Geometric Transformations

This is a page in a 3-part series. This page will present the main issue at hand, and a set of conventions and tools that exist within Rock to deal with it. The second part talks about integration at the component boundary. The third page explains how Syskit handles it at the system level.

One very common task in robotics code is to represent the relationship between different rigid bodies, and transform data between them. For instance, a robot body (or one of its parts) and the world. E.g. a gripper and an object being gripped, an AUV and the ground, … These relations are usually estimated through complex processing chains. The object-gripper relation is built by sensing the object in one or multiple sensors (LIDAR, camera, …) which are attached on the robot. Each of these sensors provide information about the pose of the object in the sensor frame. A.k.a. the sensor-object transform.

Within libraries, one will usually assume some data to represent given transformations, that will allow us to transform input data into some other representation on the output. For instance, a LIDAR will give us ranges from the LIDAR frame, but a library may want to transform that into a common fixed frame to fuse them as point clouds.

This last example will be used as an illustration in the rest of this page

Relations between Rigid Bodies

Some people did a much better work that I ever could to properly define, describe and discuss relations between rigid bodies. I highly recommend you read their work: Geometric relations between rigid bodies (part 1): Semantics for standardization

While their definition(s) are by far the most precise and useful, we'll narrow things down to transforming positions and orientations and/or velocities (linear and angular, that is twists) between frames of reference considered fixed. That is, we won't be combining velocities (yet).
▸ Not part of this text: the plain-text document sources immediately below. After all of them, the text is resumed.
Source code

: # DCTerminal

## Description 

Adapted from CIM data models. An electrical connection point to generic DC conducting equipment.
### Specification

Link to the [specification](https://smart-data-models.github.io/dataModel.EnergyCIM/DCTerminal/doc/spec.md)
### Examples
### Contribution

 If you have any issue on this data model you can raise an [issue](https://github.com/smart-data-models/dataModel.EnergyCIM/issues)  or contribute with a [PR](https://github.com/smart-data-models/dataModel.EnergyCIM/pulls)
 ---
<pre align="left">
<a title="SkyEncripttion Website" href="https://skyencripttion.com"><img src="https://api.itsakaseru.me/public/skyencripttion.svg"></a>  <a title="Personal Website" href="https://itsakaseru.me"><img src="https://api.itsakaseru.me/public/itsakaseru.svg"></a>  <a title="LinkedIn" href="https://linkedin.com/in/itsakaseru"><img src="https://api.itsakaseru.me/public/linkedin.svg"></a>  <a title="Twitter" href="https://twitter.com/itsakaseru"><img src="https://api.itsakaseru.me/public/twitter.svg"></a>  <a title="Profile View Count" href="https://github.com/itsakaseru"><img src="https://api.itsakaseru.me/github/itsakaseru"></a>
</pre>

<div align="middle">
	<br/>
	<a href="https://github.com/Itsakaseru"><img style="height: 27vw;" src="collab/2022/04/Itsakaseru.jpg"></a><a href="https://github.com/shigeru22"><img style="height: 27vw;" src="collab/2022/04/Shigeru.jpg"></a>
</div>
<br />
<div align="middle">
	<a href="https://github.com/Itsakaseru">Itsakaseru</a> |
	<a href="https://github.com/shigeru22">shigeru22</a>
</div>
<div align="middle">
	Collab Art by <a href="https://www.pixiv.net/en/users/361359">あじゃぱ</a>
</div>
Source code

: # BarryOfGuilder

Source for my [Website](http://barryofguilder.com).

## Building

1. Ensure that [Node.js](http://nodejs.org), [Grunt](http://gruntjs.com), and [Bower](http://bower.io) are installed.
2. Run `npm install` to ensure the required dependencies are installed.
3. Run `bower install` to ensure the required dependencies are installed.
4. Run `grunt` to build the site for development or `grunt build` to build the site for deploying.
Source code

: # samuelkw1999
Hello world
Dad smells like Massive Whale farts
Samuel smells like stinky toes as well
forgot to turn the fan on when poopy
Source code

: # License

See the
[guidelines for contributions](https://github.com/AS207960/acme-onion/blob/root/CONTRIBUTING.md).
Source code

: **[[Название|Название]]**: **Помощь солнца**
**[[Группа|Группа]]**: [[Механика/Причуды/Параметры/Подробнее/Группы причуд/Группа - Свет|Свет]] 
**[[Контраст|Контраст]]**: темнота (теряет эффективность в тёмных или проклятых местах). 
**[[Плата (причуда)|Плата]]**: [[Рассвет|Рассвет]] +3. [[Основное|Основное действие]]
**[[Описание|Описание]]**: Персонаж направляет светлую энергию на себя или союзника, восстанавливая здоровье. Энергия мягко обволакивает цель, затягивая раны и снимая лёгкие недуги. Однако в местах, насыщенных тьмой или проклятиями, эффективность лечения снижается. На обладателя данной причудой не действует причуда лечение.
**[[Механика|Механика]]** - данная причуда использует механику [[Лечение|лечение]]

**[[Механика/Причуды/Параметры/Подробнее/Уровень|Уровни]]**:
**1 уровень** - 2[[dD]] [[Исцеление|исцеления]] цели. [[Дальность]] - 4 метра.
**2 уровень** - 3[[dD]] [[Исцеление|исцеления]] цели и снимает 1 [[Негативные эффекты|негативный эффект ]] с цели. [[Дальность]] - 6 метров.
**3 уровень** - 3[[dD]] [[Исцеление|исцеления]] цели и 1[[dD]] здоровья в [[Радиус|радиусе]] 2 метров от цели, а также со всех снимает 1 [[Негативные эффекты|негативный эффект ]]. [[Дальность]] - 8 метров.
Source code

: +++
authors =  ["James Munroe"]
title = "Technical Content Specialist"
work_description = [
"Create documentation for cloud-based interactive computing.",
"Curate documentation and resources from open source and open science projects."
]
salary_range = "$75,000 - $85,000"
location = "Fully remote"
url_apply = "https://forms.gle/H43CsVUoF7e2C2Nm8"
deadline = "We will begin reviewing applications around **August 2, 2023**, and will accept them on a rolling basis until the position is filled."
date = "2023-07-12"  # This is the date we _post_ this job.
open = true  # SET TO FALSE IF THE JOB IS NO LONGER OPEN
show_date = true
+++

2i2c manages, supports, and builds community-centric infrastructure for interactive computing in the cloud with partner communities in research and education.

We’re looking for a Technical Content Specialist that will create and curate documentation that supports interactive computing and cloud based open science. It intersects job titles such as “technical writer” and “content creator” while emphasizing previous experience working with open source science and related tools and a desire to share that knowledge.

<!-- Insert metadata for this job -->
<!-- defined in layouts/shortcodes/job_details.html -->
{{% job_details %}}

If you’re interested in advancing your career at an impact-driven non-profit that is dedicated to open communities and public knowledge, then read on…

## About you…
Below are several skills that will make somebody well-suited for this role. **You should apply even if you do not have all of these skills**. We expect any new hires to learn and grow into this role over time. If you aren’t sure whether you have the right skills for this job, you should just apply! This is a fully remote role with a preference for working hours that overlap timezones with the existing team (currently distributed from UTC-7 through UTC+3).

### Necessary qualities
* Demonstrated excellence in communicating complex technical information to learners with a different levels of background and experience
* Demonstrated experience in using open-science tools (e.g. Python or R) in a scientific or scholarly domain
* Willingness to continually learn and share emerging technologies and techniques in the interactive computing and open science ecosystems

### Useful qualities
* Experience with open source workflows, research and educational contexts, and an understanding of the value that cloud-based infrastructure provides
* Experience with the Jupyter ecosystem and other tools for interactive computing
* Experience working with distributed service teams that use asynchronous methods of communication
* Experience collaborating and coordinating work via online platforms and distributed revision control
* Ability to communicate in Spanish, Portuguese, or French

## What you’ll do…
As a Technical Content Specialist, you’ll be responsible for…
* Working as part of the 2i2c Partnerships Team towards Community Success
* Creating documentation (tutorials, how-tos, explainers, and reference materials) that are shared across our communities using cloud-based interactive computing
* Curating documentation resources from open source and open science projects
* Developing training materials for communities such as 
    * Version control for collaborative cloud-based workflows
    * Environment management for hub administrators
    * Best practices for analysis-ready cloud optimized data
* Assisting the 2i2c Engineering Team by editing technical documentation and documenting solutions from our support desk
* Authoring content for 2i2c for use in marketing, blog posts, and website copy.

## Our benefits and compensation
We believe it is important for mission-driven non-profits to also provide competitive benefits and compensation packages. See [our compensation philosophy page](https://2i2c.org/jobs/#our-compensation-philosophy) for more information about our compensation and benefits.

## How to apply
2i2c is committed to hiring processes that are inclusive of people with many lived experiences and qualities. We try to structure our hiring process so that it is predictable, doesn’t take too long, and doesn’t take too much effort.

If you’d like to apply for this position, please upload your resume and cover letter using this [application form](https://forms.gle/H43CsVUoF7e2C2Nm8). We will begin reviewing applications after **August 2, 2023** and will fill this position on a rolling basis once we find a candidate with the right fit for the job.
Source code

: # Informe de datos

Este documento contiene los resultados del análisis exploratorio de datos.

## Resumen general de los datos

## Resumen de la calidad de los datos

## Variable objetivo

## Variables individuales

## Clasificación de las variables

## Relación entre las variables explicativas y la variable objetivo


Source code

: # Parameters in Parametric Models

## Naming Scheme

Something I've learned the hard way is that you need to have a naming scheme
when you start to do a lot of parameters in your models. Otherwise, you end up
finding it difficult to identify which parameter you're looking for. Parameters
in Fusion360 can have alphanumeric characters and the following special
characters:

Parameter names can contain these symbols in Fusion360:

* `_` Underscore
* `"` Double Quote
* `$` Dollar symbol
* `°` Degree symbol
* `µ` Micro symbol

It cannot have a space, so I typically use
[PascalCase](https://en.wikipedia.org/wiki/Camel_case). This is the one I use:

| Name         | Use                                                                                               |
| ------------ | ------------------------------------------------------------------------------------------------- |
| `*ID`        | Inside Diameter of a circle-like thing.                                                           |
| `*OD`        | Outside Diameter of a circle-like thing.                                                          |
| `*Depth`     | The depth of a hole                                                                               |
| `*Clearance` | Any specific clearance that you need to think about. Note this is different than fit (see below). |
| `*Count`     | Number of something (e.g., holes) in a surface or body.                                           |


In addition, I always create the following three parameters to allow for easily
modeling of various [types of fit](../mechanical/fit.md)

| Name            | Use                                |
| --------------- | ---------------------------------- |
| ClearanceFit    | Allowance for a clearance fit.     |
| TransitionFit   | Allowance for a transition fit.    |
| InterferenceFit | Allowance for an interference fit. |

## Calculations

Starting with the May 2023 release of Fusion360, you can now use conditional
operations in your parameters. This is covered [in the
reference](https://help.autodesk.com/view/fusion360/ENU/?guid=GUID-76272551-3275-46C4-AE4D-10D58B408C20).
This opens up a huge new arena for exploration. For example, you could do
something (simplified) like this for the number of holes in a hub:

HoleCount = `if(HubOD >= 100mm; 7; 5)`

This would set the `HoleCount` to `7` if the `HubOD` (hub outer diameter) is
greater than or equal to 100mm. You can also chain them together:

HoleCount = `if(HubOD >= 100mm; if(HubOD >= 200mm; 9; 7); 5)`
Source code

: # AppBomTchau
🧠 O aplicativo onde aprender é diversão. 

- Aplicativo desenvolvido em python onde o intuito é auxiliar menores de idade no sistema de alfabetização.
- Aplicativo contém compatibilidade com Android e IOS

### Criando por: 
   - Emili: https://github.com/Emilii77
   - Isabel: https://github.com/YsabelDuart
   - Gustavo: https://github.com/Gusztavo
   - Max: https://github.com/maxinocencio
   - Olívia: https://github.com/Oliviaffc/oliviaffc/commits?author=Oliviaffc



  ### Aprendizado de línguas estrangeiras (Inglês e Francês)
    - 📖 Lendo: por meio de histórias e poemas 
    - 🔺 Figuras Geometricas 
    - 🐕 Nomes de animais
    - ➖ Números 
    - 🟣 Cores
A frame of reference in this case is a combination of a 3-vector cartesian frame (which, in Rock, is always following the X-forward, Z-up convention) and an origin point.

One thing to realize at this point is that all frame of references are relative to each other. What we call a pose is actually the pose of a frame of reference expressed in another's frame of reference. There is no such thing as a "position" in a vacuum.

Defining frames of reference in code

When coding, we define (that is, name) frame of references locally to the algorithm. In the LIDAR-to-pointcloud example above, the common frame into which data will be transformed could be called "ref" (for "reference") regardless of what - when the algorithm will be used - this target is meant to be. The LIDAR frame could be "lidar".

But what is really important is to properly define the meaning and orientation of each frame of reference, with:

  • its name
  • on which rigid body it is fixed
  • its orientation w.r.t. said rigid body.

Regarding the last point: even though the "X-forward and Z-up" convention guideline already constrains choices, there are quite a few things for which "forward" and "up" are not obvious choices (example: a propeller)

That documentation may be included:

  • in the algorithm's class or namespace documentation if these frames are used as part of the algorithm's public interface
  • within methods/functions that define them for intermediate frames


That having been said, the most common error is to apply transformations in the wrong order and/or the wrong transformations. The following convention aims at reducing (drastically) the amount of such errors.

Whenever you create a quantity that represents a state of the frame A, expressed in another's frame B (A and B being of course properly documented) you write: A2B_quantity

For instance, lidar2vessel_pose or target2ref_ori

With the following quantity keywords (as well as accepted short version):

  • pose,
  • orientation (ori),
  • position (pos),
  • angular_velocity (angv),
  • linear_velocity (linv),
  • twist, combination of linear and angular velocity
  • linear_acceleration (linacc),
  • angular_acceleration (angacc),
  • acceleration (acc), combination of linear and angular

With this convention, for instance, 'lidar2vessel_pos' is the position of the lidar origin within the vessel frame

To apply transformations, in all the implementation for transformations we're going to present, one combines quantities from right to left. Operations to the left allow to change the frame the quantity is expressed in (i.e. the right part), while operations to the right change the frame the quantity represents (i.e. the left part).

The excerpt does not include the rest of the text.